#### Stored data
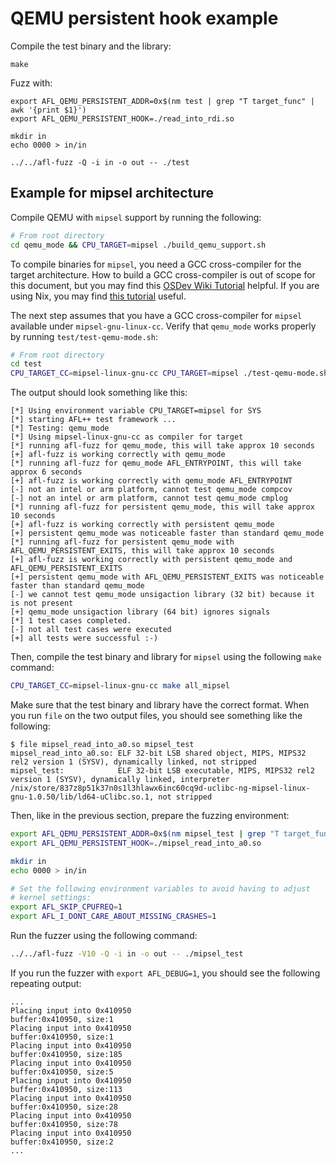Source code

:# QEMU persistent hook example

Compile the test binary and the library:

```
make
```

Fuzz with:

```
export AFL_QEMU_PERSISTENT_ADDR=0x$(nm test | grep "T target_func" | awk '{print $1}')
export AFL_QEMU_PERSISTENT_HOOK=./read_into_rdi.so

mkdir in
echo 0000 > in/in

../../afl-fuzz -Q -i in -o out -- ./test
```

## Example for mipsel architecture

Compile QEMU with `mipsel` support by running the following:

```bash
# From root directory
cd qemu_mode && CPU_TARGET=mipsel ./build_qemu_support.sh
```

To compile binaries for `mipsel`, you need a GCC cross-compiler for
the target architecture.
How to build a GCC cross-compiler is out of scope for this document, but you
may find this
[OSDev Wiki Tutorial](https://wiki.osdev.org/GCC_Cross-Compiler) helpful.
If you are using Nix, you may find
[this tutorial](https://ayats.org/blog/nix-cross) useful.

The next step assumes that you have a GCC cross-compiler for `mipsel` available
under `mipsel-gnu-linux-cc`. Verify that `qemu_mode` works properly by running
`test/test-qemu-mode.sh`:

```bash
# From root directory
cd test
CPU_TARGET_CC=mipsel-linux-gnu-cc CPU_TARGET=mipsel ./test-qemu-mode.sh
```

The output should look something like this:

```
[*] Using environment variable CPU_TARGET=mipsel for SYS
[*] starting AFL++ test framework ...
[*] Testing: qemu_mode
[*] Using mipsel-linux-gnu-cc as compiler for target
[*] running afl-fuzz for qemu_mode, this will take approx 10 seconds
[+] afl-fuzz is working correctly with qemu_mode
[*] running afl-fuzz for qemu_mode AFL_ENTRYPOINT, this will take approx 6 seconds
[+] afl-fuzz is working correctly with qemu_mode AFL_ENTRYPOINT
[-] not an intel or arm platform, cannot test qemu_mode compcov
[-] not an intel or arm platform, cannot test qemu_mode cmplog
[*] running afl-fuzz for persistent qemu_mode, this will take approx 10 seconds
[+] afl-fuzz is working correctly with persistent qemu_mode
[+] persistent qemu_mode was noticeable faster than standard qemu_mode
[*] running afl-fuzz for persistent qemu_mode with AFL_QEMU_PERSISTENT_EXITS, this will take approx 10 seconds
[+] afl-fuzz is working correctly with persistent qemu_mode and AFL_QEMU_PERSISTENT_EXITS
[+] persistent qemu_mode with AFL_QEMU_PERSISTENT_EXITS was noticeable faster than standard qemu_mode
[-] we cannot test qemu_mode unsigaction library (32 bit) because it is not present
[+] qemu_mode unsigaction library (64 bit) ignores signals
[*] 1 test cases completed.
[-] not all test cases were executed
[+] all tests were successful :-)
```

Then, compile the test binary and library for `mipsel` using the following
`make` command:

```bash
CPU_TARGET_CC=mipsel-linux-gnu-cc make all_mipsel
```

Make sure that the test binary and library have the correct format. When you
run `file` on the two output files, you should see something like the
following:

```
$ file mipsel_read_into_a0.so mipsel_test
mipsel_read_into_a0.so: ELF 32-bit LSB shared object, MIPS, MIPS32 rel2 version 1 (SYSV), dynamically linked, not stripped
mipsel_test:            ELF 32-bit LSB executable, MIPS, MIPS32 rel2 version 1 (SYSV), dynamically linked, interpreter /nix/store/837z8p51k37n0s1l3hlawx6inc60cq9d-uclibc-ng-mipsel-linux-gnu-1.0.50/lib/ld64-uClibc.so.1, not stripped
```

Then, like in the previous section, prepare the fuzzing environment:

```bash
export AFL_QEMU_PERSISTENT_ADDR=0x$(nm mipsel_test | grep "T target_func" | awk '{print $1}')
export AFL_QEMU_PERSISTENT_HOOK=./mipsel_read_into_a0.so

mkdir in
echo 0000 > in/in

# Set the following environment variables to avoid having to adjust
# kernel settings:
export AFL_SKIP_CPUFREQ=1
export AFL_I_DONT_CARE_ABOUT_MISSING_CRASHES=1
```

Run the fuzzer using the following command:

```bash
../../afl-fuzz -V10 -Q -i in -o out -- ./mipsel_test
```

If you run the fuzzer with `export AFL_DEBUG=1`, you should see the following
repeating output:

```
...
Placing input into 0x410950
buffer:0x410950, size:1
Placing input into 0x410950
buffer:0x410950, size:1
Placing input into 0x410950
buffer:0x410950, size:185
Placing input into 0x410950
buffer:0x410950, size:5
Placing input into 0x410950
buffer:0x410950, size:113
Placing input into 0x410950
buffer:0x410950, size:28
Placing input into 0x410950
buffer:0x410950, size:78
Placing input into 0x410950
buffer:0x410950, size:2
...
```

#### TASK DETAILS
Nothing but the lines from the top of the data above through the line containing "The next step" should be output, exactly as written and without the pictures.

#### SOLVED EXERCISE
Source code

:# QEMU persistent hook example

Compile the test binary and the library:

```
make
```

Fuzz with:

```
export AFL_QEMU_PERSISTENT_ADDR=0x$(nm test | grep "T target_func" | awk '{print $1}')
export AFL_QEMU_PERSISTENT_HOOK=./read_into_rdi.so

mkdir in
echo 0000 > in/in

../../afl-fuzz -Q -i in -o out -- ./test
```

## Example for mipsel architecture

Compile QEMU with `mipsel` support by running the following:

```bash
# From root directory
cd qemu_mode && CPU_TARGET=mipsel ./build_qemu_support.sh
```

To compile binaries for `mipsel`, you need a GCC cross-compiler for
the target architecture.
How to build a GCC cross-compiler is out of scope for this document, but you
may find this
[OSDev Wiki Tutorial](https://wiki.osdev.org/GCC_Cross-Compiler) helpful.
If you are using Nix, you may find
[this tutorial](https://ayats.org/blog/nix-cross) useful.

The next step assumes that you have a GCC cross-compiler for `mipsel` available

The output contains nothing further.